The Company has a proper internal control system, which provides adequate safeguards and effective monitoring of the transactions and ensures that all assets are safeguarded and protected against loss from unauthorized use or disposition. The Company has an internal audit system from an outside agency, which ensures that the Company's control mechanism is properly followed and all statutory requirements are duly complied with. Moreover, the audit committee of the Company comprising of independent directors regularly reviews the audit plans, adequacy of internal control as well as compliance of accounting standards. Also the Whole Time Directors/CFO has the responsibility for establishing and maintaining internal controls for financial reporting and that they also have the overall responsibility to evaluate the effectiveness of internal control systems of the company pertaining to financial reporting and they have to disclose to the auditors and the Audit Committee, deficiencies in the design or operation of such internal controls, if any, of which they are aware and the steps they have taken or propose to take to rectify the deficiencies.

30. AUDIT COMMITTEE

The Company is in compliance with Section 177(8) of the Companies Act, 2013 and rules made there under with respect to forming Audit Committee of the Company, details of which has been clearly disclosed in Corporate Governance Report attached to this Annual Report.

31. VIGIL MECHANISM

The Company believes in the conduct of its affairs in a fair and transparent manner by adopting highest standards of professionalism, honesty, integrity and ethical behavior. The Company is committed to develop a culture in which every employee feels free to raise concerns about any poor or unacceptable practice and misconduct.

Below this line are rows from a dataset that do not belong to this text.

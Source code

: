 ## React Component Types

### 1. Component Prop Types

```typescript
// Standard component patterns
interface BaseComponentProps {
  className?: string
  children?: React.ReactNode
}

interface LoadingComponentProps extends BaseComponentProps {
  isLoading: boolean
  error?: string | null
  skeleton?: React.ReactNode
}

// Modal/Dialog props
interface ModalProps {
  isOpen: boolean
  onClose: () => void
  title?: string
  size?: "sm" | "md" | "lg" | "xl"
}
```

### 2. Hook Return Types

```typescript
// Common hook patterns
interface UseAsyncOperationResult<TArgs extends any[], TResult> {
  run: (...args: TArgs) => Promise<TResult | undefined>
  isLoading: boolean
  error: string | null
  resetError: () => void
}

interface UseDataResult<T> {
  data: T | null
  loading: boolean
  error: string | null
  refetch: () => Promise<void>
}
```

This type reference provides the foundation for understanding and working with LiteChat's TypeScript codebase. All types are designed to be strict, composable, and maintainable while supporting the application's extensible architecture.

In order to maintain the standards has adopted lays down this Whistle Blower Policy to provide a framework to promote responsible and secure whistle blowing. The Board of Directors of your Company has adopted the Vigil Mechanism and Whistle Blower Policy in compliance of Companies Act, 2013 and Clause 49(F)(3) of Listing Agreement. The same forms part of Company's Code of Conduct.

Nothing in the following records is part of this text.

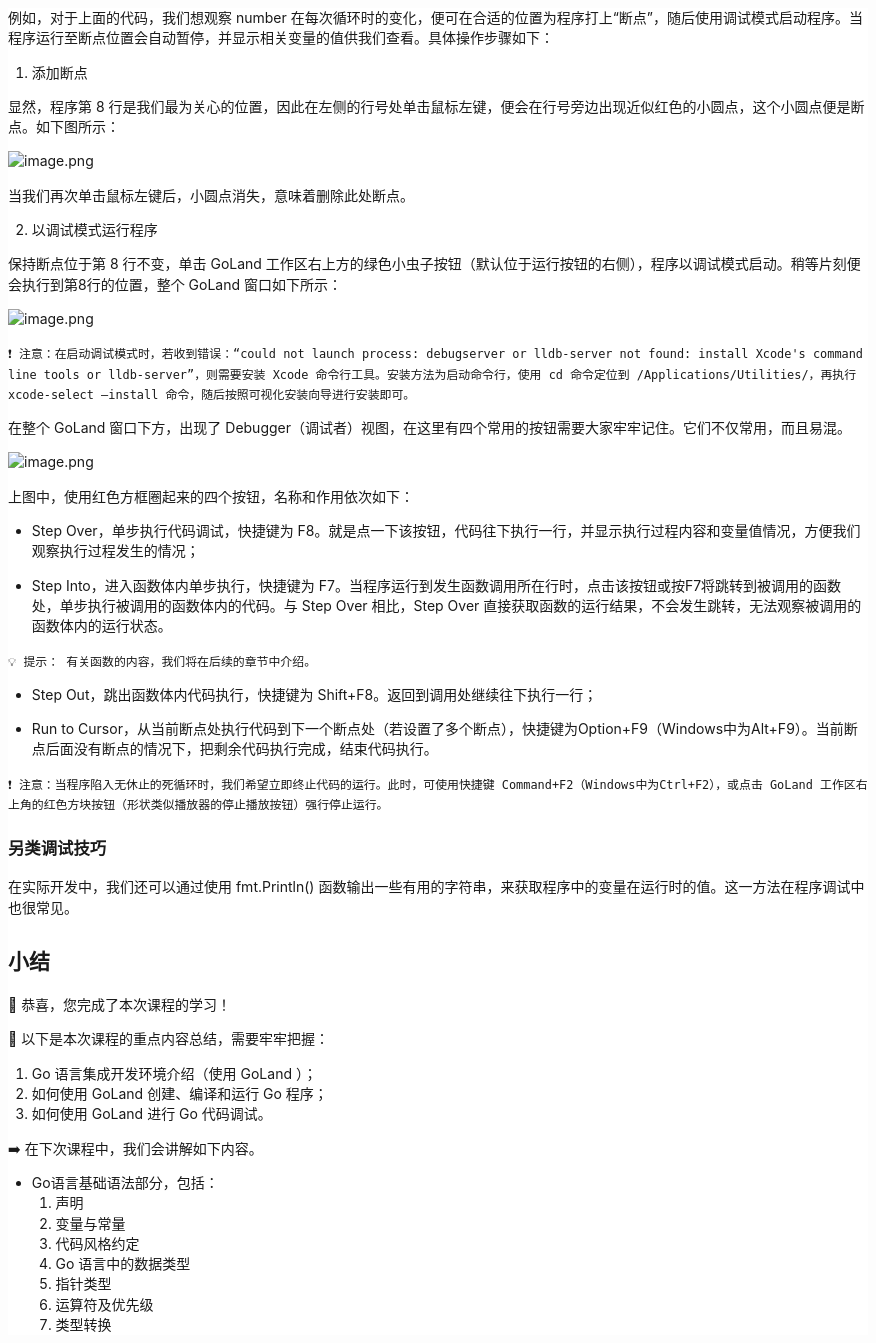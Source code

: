 例如，对于上面的代码，我们想观察 number 在每次循环时的变化，便可在合适的位置为程序打上“断点”，随后使用调试模式启动程序。当程序运行至断点位置会自动暂停，并显示相关变量的值供我们查看。具体操作步骤如下：

1. 添加断点

显然，程序第 8 行是我们最为关心的位置，因此在左侧的行号处单击鼠标左键，便会在行号旁边出现近似红色的小圆点，这个小圆点便是断点。如下图所示：

![image.png](https://p3-juejin.byteimg.com/tos-cn-i-k3u1fbpfcp/bd38bb38d95d47e490055352d236f839~tplv-k3u1fbpfcp-watermark.image?)

当我们再次单击鼠标左键后，小圆点消失，意味着删除此处断点。

2. 以调试模式运行程序

保持断点位于第 8 行不变，单击 GoLand 工作区右上方的绿色小虫子按钮（默认位于运行按钮的右侧），程序以调试模式启动。稍等片刻便会执行到第8行的位置，整个 GoLand 窗口如下所示：

![image.png](https://p9-juejin.byteimg.com/tos-cn-i-k3u1fbpfcp/1fa75513139c43f189c76f38356b7e91~tplv-k3u1fbpfcp-watermark.image?)

`❗️ 注意：在启动调试模式时，若收到错误：“could not launch process: debugserver or lldb-server not found: install Xcode's command line tools or lldb-server”，则需要安装 Xcode 命令行工具。安装方法为启动命令行，使用 cd 命令定位到 /Applications/Utilities/，再执行 xcode-select —install 命令，随后按照可视化安装向导进行安装即可。`

在整个 GoLand 窗口下方，出现了 Debugger（调试者）视图，在这里有四个常用的按钮需要大家牢牢记住。它们不仅常用，而且易混。

![image.png](https://p3-juejin.byteimg.com/tos-cn-i-k3u1fbpfcp/d76d6d124f654750b7008ae1849238aa~tplv-k3u1fbpfcp-watermark.image?)

上图中，使用红色方框圈起来的四个按钮，名称和作用依次如下：

 - Step Over，单步执行代码调试，快捷键为 F8。就是点一下该按钮，代码往下执行一行，并显示执行过程内容和变量值情况，方便我们观察执行过程发生的情况；

 - Step Into，进入函数体内单步执行，快捷键为 F7。当程序运行到发生函数调用所在行时，点击该按钮或按F7将跳转到被调用的函数处，单步执行被调用的函数体内的代码。与 Step Over 相比，Step Over 直接获取函数的运行结果，不会发生跳转，无法观察被调用的函数体内的运行状态。

`💡 提示： 有关函数的内容，我们将在后续的章节中介绍。`

 - Step Out，跳出函数体内代码执行，快捷键为 Shift+F8。返回到调用处继续往下执行一行；

 - Run to Cursor，从当前断点处执行代码到下一个断点处（若设置了多个断点），快捷键为Option+F9（Windows中为Alt+F9）。当前断点后面没有断点的情况下，把剩余代码执行完成，结束代码执行。


`❗️ 注意：当程序陷入无休止的死循环时，我们希望立即终止代码的运行。此时，可使用快捷键 Command+F2（Windows中为Ctrl+F2），或点击 GoLand 工作区右上角的红色方块按钮（形状类似播放器的停止播放按钮）强行停止运行。`

### 另类调试技巧

在实际开发中，我们还可以通过使用 fmt.Println() 函数输出一些有用的字符串，来获取程序中的变量在运行时的值。这一方法在程序调试中也很常见。

## 小结

🎉 恭喜，您完成了本次课程的学习！

📌 以下是本次课程的重点内容总结，需要牢牢把握：

1.  Go 语言集成开发环境介绍（使用 GoLand ）；
2.  如何使用 GoLand 创建、编译和运行 Go 程序；
3.  如何使用 GoLand 进行 Go 代码调试。

➡️ 在下次课程中，我们会讲解如下内容。
 -  Go语言基础语法部分，包括：
    1. 声明
    2. 变量与常量
    3. 代码风格约定
    4. Go 语言中的数据类型
    5. 指针类型
    6. 运算符及优先级
    7. 类型转换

32. COMMISSION RECEIVED BY DIRECTOR FROM HOLDING OR SUBSIDIARY COMPANY

The Company neither has any holding nor is any subsidiary company, therefore, disclosure under Section 197 (14) of the Companies Act, 2013 not applicable.

33. MANAGERIAL REMUNERATION

During the year under review, none of the Directors of your Company were paid any remuneration; therefore, disclosure under Sections 196 and 197 of the Companies Act, 2013 and rules made there under is not applicable.

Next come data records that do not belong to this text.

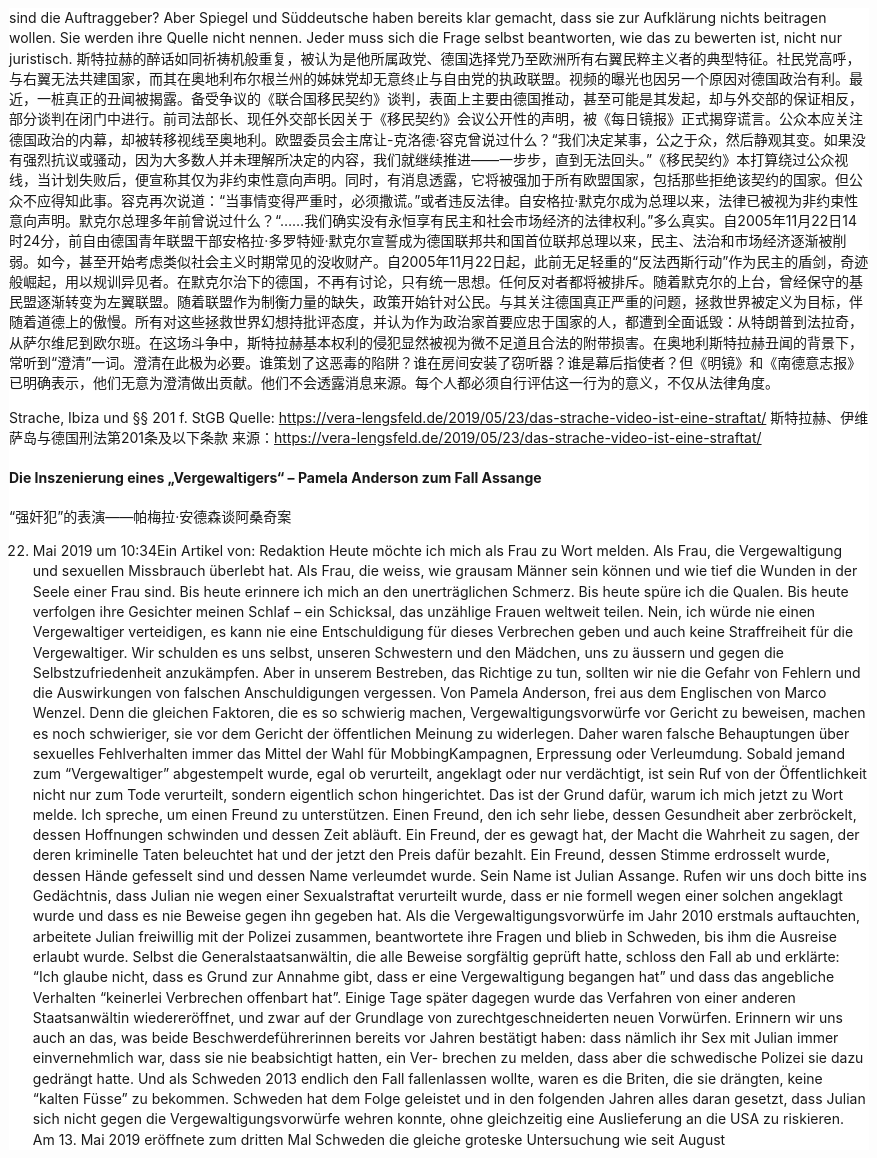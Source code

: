 sind die Auftraggeber? Aber Spiegel und Süddeutsche haben bereits klar gemacht, dass sie zur Aufklärung nichts beitragen wollen. Sie werden ihre Quelle nicht nennen. Jeder muss sich die Frage selbst beantworten, wie das zu bewerten ist, nicht nur juristisch.
斯特拉赫的醉话如同祈祷机般重复，被认为是他所属政党、德国选择党乃至欧洲所有右翼民粹主义者的典型特征。社民党高呼，与右翼无法共建国家，而其在奥地利布尔根兰州的姊妹党却无意终止与自由党的执政联盟。视频的曝光也因另一个原因对德国政治有利。最近，一桩真正的丑闻被揭露。备受争议的《联合国移民契约》谈判，表面上主要由德国推动，甚至可能是其发起，却与外交部的保证相反，部分谈判在闭门中进行。前司法部长、现任外交部长因关于《移民契约》会议公开性的声明，被《每日镜报》正式揭穿谎言。公众本应关注德国政治的内幕，却被转移视线至奥地利。欧盟委员会主席让-克洛德·容克曾说过什么？“我们决定某事，公之于众，然后静观其变。如果没有强烈抗议或骚动，因为大多数人并未理解所决定的内容，我们就继续推进——一步步，直到无法回头。”《移民契约》本打算绕过公众视线，当计划失败后，便宣称其仅为非约束性意向声明。同时，有消息透露，它将被强加于所有欧盟国家，包括那些拒绝该契约的国家。但公众不应得知此事。容克再次说道：“当事情变得严重时，必须撒谎。”或者违反法律。自安格拉·默克尔成为总理以来，法律已被视为非约束性意向声明。默克尔总理多年前曾说过什么？“……我们确实没有永恒享有民主和社会市场经济的法律权利。”多么真实。自2005年11月22日14时24分，前自由德国青年联盟干部安格拉·多罗特娅·默克尔宣誓成为德国联邦共和国首位联邦总理以来，民主、法治和市场经济逐渐被削弱。如今，甚至开始考虑类似社会主义时期常见的没收财产。自2005年11月22日起，此前无足轻重的“反法西斯行动”作为民主的盾剑，奇迹般崛起，用以规训异见者。在默克尔治下的德国，不再有讨论，只有统一思想。任何反对者都将被排斥。随着默克尔的上台，曾经保守的基民盟逐渐转变为左翼联盟。随着联盟作为制衡力量的缺失，政策开始针对公民。与其关注德国真正严重的问题，拯救世界被定义为目标，伴随着道德上的傲慢。所有对这些拯救世界幻想持批评态度，并认为作为政治家首要应忠于国家的人，都遭到全面诋毁：从特朗普到法拉奇，从萨尔维尼到欧尔班。在这场斗争中，斯特拉赫基本权利的侵犯显然被视为微不足道且合法的附带损害。在奥地利斯特拉赫丑闻的背景下，常听到“澄清”一词。澄清在此极为必要。谁策划了这恶毒的陷阱？谁在房间安装了窃听器？谁是幕后指使者？但《明镜》和《南德意志报》已明确表示，他们无意为澄清做出贡献。他们不会透露消息来源。每个人都必须自行评估这一行为的意义，不仅从法律角度。

Strache, Ibiza und §§ 201 f. StGB Quelle: https://vera-lengsfeld.de/2019/05/23/das-strache-video-ist-eine-straftat/
斯特拉赫、伊维萨岛与德国刑法第201条及以下条款 来源：https://vera-lengsfeld.de/2019/05/23/das-strache-video-ist-eine-straftat/

#### Die Inszenierung eines „Vergewaltigers“ – Pamela Anderson zum Fall Assange
“强奸犯”的表演——帕梅拉·安德森谈阿桑奇案

22. Mai 2019 um 10:34Ein Artikel von: Redaktion Heute möchte ich mich als Frau zu Wort melden. Als Frau, die Vergewaltigung und sexuellen Missbrauch überlebt hat. Als Frau, die weiss, wie grausam Männer sein können und wie tief die Wunden in der Seele einer Frau sind. Bis heute erinnere ich mich an den unerträglichen Schmerz. Bis heute spüre ich die Qualen. Bis heute verfolgen ihre Gesichter meinen Schlaf – ein Schicksal, das unzählige Frauen weltweit teilen. Nein, ich würde nie einen Vergewaltiger verteidigen, es kann nie eine Entschuldigung für dieses Verbrechen geben und auch keine Straffreiheit für die Vergewaltiger. Wir schulden es uns selbst, unseren Schwestern und den Mädchen, uns zu äussern und gegen die Selbstzufriedenheit anzukämpfen. Aber in unserem Bestreben, das Richtige zu tun, sollten wir nie die Gefahr von Fehlern und die Auswirkungen von falschen Anschuldigungen vergessen. Von Pamela Anderson, frei aus dem Englischen von Marco Wenzel. Denn die gleichen Faktoren, die es so schwierig machen, Vergewaltigungsvorwürfe vor Gericht zu beweisen, machen es noch schwieriger, sie vor dem Gericht der öffentlichen Meinung zu widerlegen. Daher waren falsche Behauptungen über sexuelles Fehlverhalten immer das Mittel der Wahl für MobbingKampagnen, Erpressung oder Verleumdung. Sobald jemand zum “Vergewaltiger” abgestempelt wurde, egal ob verurteilt, angeklagt oder nur verdächtigt, ist sein Ruf von der Öffentlichkeit nicht nur zum Tode verurteilt, sondern eigentlich schon hingerichtet. Das ist der Grund dafür, warum ich mich jetzt zu Wort melde. Ich spreche, um einen Freund zu unterstützen. Einen Freund, den ich sehr liebe, dessen Gesundheit aber zerbröckelt, dessen Hoffnungen schwinden und dessen Zeit abläuft. Ein Freund, der es gewagt hat, der Macht die Wahrheit zu sagen, der deren kriminelle Taten beleuchtet hat und der jetzt den Preis dafür bezahlt. Ein Freund, dessen Stimme erdrosselt wurde, dessen Hände gefesselt sind und dessen Name verleumdet wurde. Sein Name ist Julian Assange. Rufen wir uns doch bitte ins Gedächtnis, dass Julian nie wegen einer Sexualstraftat verurteilt wurde, dass er nie formell wegen einer solchen angeklagt wurde und dass es nie Beweise gegen ihn gegeben hat. Als die Vergewaltigungsvorwürfe im Jahr 2010 erstmals auftauchten, arbeitete Julian freiwillig mit der Polizei zusammen, beantwortete ihre Fragen und blieb in Schweden, bis ihm die Ausreise erlaubt wurde. Selbst die Generalstaatsanwältin, die alle Beweise sorgfältig geprüft hatte, schloss den Fall ab und erklärte: “Ich glaube nicht, dass es Grund zur Annahme gibt, dass er eine Vergewaltigung begangen hat” und dass das angebliche Verhalten “keinerlei Verbrechen offenbart hat”. Einige Tage später dagegen wurde das Verfahren von einer anderen Staatsanwältin wiedereröffnet, und zwar auf der Grundlage von zurechtgeschneiderten neuen Vorwürfen. Erinnern wir uns auch an das, was beide Beschwerdeführerinnen bereits vor Jahren bestätigt haben: dass nämlich ihr Sex mit Julian immer einvernehmlich war, dass sie nie beabsichtigt hatten, ein Ver- brechen zu melden, dass aber die schwedische Polizei sie dazu gedrängt hatte. Und als Schweden 2013 endlich den Fall fallenlassen wollte, waren es die Briten, die sie drängten, keine “kalten Füsse” zu bekommen. Schweden hat dem Folge geleistet und in den folgenden Jahren alles daran gesetzt, dass Julian sich nicht gegen die Vergewaltigungsvorwürfe wehren konnte, ohne gleichzeitig eine Auslieferung an die USA zu riskieren. Am 13. Mai 2019 eröffnete zum dritten Mal Schweden die gleiche groteske Untersuchung wie seit August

34. EQUITY SHARES WITH DIFFERENTIAL VOTING RIGHTS

The company has not issued any shares with differential voting rights and accordingly the provisions of Section 43 read with Rule 4(4) of the Companies (Share Capital and Debentures) Rules, 2014 of the Companies Act, 2013 and rules framed there under are not applicable for the year.

35. DETAILS OF SWEAT EQUITY SHARES

The company has not issued any sweat equity shares and accordingly the provisions of Section 54 read with Rule 8(13) of the Companies (Share Capital and Debentures) Rules, 2014 of the Companies Act, 2013 and rules framed there under are not applicable for the year.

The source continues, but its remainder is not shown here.